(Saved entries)
= Beginning of Section =

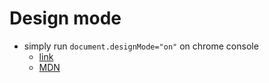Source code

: # Design mode

- simply run `document.designMode="on"` on chrome console
  - [link](https://twitter.com/sulco/status/1177559150563344384)
  - [MDN](https://developer.mozilla.org/en-US/docs/Web/API/Document/designMode)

= End of Section =

[WORK ITEM]
Please output all the records above exactly, leaving out every picture.

[RESPONSE]
Source code

: # Design mode

- simply run `document.designMode="on"` on chrome console
  - [link](https://twitter.com/sulco/status/1177559150563344384)
  - [MDN](https://developer.mozilla.org/en-US/docs/Web/API/Document/designMode)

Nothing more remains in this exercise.